On January 18, 2013, the Company’s wholly owned subsidiary, Ruthigen, Inc., was incorporated in the State of Nevada. Ruthigen has established independent offices in Santa Rosa, California.

 

On June 6, 2013, the Company announced that it entered into two key agreements, which establish the license and supply as well as shared services with its wholly owned subsidiary, Ruthigen, an entity focused on the discovery, development, and commercialization of pharmaceutical-grade hypochlorous acid-based therapeutics. The Company expects to negotiate and enter into a third agreement (the “Separation Agreement”) governing other terms of its business relationship with Ruthigen. The effective date for all three agreements would be the closing date of Ruthigen’s proposed initial public offering, if any should occur.

 

License and Supply Agreement

 

Pursuant to the license and supply agreement, the Company agreed to exclusively license certain of its proprietary technology to Ruthigen to enable Ruthigen’s research and development and commercialization of the newly discovered RUT58-60, and any improvements to it, in the United States, Canada, European Union and Japan, referred to as the Territory, for certain invasive procedures in human treatment as defined in the license and supply agreement.

 

In addition, the license and supply agreement provides Ruthigen with the exclusive option, exercisable within the first five years following the effective date of the agreement, to expand the license to certain other therapeutic indications upon payment of a license expansion fee of $10 million within the first two years following the effective date of the agreement or, after the two–year period, the same fee plus certain out-of-pocket costs the Company may incur in developing products for any of the indications.
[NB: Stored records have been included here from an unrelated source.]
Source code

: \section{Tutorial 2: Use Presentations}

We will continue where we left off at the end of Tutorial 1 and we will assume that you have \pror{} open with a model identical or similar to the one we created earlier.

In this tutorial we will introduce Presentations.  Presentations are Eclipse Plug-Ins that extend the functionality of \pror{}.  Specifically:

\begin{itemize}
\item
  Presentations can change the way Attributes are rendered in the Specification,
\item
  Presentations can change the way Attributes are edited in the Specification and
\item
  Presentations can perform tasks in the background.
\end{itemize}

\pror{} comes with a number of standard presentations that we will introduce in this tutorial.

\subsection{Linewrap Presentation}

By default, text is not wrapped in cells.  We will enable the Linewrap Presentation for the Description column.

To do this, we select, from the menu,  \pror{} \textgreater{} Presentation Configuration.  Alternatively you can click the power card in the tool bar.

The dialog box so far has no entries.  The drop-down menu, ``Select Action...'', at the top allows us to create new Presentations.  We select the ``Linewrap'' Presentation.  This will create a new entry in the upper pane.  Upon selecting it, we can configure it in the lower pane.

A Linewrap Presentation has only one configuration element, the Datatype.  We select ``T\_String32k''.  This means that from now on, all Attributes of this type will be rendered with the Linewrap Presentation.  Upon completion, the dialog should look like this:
Additionally, the Company will be prohibited from using the licensed proprietary technology to sell products that compete with Ruthigen’s products within the Territory, and Ruthigen cannot sell any device or product that competes with the Company’s products being sold or developed as of the effective date of the license and supply agreement.

 

Ruthigen will be required to make a total of $8,000,000 in payments to the Company based upon the completion of certain development and other future milestones, and at the time of drug approval, if any should occur, supplemented with royalty payments, which will vary between three percent and 20 percent, increasing upon achievement of various net annual sales thresholds and dependent upon the country of sale.

 

Shared Services Agreement

 

The Company also entered into a shared services agreement with Ruthigen that would take effect upon the completion of Ruthigen’s proposed initial public offering, if any should occur, pursuant to which it will provide Ruthigen with general services, including general accounting, human resources, laboratory personnel and shared R&D resources while Ruthigen plans to establish an independent facility and systems. As a wholly owned subsidiary of the Company, Ruthigen will be financed by the Company until the completion of the proposed initial public offering, if any should occur, and after such event, Ruthigen would become responsible for its own expenses.

 

Separation Agreement

 

The Company anticipates entering into the Separation Agreement with Ruthigen in the near future, which will set forth the terms of the separation of its business and its novel biotechnology business into two separate, publicly-traded companies (the “Separation”). In order to effect the Separation, the Company anticipates an initial public offering of Ruthigen’s common stock, after which it will hold certain shares of Ruthigen’s common stock. The Company anticipates the final terms of the Separation Agreement will outline such customary representations as indemnification, handing of employee matters and tax sharing, among other items.